==== Source records ====
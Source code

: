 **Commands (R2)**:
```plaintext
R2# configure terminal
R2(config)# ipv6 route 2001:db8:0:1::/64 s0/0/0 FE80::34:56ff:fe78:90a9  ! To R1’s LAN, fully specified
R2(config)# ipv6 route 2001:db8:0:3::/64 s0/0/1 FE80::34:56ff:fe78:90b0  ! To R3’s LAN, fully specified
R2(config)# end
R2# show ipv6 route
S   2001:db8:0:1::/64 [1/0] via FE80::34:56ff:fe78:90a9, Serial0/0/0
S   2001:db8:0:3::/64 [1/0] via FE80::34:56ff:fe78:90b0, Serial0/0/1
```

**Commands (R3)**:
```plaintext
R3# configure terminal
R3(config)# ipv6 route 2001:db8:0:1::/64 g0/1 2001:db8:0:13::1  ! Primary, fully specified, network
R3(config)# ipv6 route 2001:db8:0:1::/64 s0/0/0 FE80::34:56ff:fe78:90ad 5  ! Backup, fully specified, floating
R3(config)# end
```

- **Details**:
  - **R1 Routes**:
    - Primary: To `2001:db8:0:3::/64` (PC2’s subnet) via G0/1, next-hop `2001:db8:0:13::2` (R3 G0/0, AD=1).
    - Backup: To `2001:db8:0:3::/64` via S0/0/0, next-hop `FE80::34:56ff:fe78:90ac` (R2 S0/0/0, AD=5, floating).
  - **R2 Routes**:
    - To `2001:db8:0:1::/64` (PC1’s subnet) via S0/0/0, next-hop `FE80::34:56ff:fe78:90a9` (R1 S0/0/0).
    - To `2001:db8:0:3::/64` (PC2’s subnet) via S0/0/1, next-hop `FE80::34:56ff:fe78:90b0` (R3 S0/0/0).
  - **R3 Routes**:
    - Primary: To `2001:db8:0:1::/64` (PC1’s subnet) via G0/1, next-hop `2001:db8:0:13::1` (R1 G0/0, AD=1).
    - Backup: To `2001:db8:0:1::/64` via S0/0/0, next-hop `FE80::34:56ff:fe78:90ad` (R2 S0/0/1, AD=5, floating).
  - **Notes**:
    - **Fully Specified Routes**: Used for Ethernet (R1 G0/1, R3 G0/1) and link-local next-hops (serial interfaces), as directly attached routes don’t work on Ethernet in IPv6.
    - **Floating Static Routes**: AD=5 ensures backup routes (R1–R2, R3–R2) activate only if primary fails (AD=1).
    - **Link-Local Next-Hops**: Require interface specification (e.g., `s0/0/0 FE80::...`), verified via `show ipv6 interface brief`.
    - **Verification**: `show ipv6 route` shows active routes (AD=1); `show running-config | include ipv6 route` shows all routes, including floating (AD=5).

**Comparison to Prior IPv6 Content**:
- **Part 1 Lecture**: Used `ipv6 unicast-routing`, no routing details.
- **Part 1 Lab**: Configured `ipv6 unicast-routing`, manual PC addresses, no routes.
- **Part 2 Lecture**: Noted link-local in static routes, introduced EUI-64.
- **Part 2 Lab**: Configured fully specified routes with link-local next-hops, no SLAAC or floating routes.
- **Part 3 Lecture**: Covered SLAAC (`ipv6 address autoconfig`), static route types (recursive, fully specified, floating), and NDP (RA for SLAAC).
====
==== Source records ====
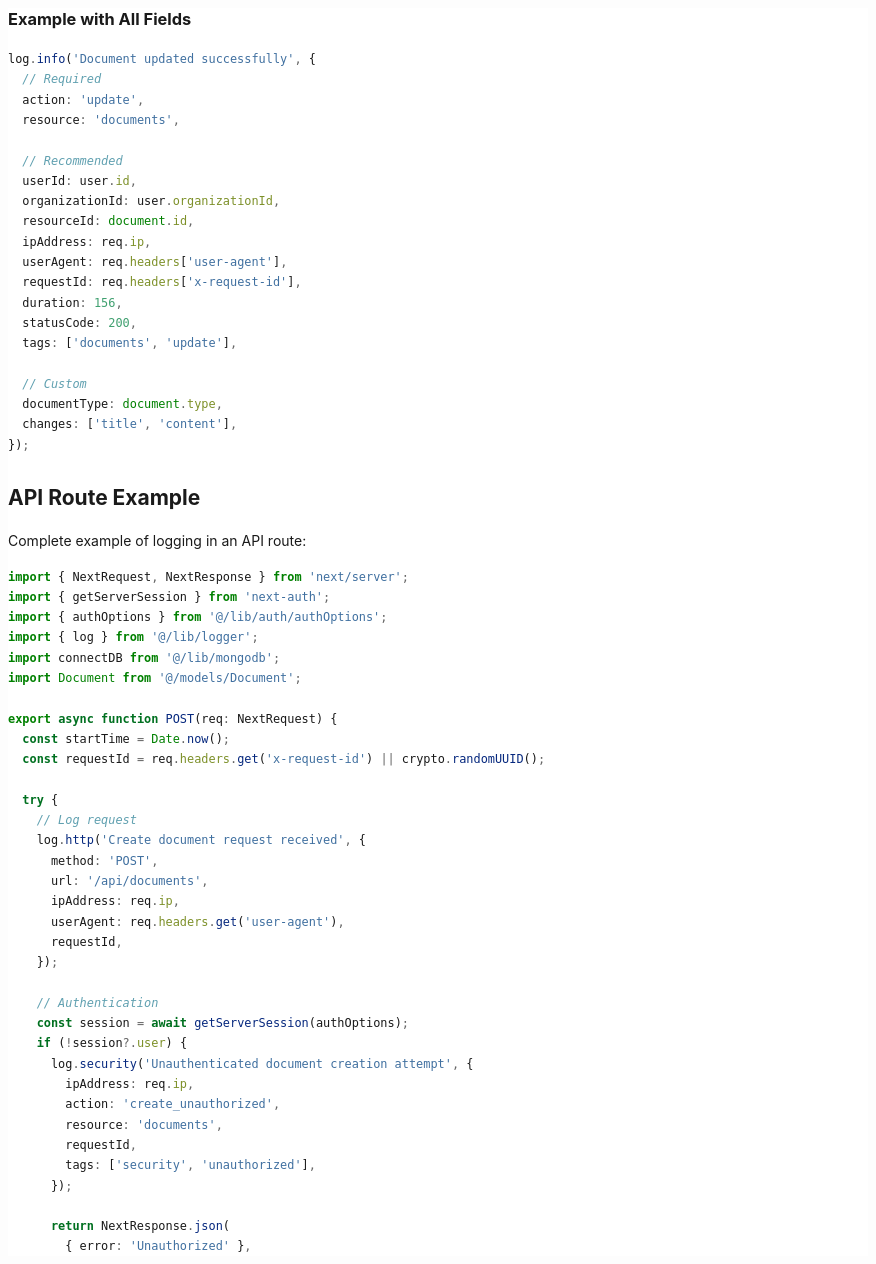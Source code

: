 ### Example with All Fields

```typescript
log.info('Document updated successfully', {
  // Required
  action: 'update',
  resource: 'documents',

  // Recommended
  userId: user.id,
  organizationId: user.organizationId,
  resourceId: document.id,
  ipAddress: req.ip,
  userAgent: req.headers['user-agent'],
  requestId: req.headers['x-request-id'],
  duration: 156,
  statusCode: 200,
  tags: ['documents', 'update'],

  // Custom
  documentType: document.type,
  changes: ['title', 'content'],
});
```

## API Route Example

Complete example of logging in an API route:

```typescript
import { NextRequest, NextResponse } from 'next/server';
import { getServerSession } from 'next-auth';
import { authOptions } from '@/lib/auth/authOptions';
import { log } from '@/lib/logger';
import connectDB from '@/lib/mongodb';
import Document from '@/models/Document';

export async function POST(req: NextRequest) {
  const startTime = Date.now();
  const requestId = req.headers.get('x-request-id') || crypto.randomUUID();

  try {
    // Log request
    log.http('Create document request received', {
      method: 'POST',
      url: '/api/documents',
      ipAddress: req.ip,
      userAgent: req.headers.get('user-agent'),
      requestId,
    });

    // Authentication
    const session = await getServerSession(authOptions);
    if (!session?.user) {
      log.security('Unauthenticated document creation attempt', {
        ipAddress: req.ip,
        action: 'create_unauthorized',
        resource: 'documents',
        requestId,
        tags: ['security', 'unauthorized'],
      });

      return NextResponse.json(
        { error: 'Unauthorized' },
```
====
Find "- **Link-Local Next-Hops**: Require" in the entries above and copy that whole line exactly, then each line after it through the line that contains "- **Part 3 Lecture**: Covered".

Output:
    - **Link-Local Next-Hops**: Require interface specification (e.g., `s0/0/0 FE80::...`), verified via `show ipv6 interface brief`.
    - **Verification**: `show ipv6 route` shows active routes (AD=1); `show running-config | include ipv6 route` shows all routes, including floating (AD=5).

**Comparison to Prior IPv6 Content**:
- **Part 1 Lecture**: Used `ipv6 unicast-routing`, no routing details.
- **Part 1 Lab**: Configured `ipv6 unicast-routing`, manual PC addresses, no routes.
- **Part 2 Lecture**: Noted link-local in static routes, introduced EUI-64.
- **Part 2 Lab**: Configured fully specified routes with link-local next-hops, no SLAAC or floating routes.
- **Part 3 Lecture**: Covered SLAAC (`ipv6 address autoconfig`), static route types (recursive, fully specified, floating), and NDP (RA for SLAAC).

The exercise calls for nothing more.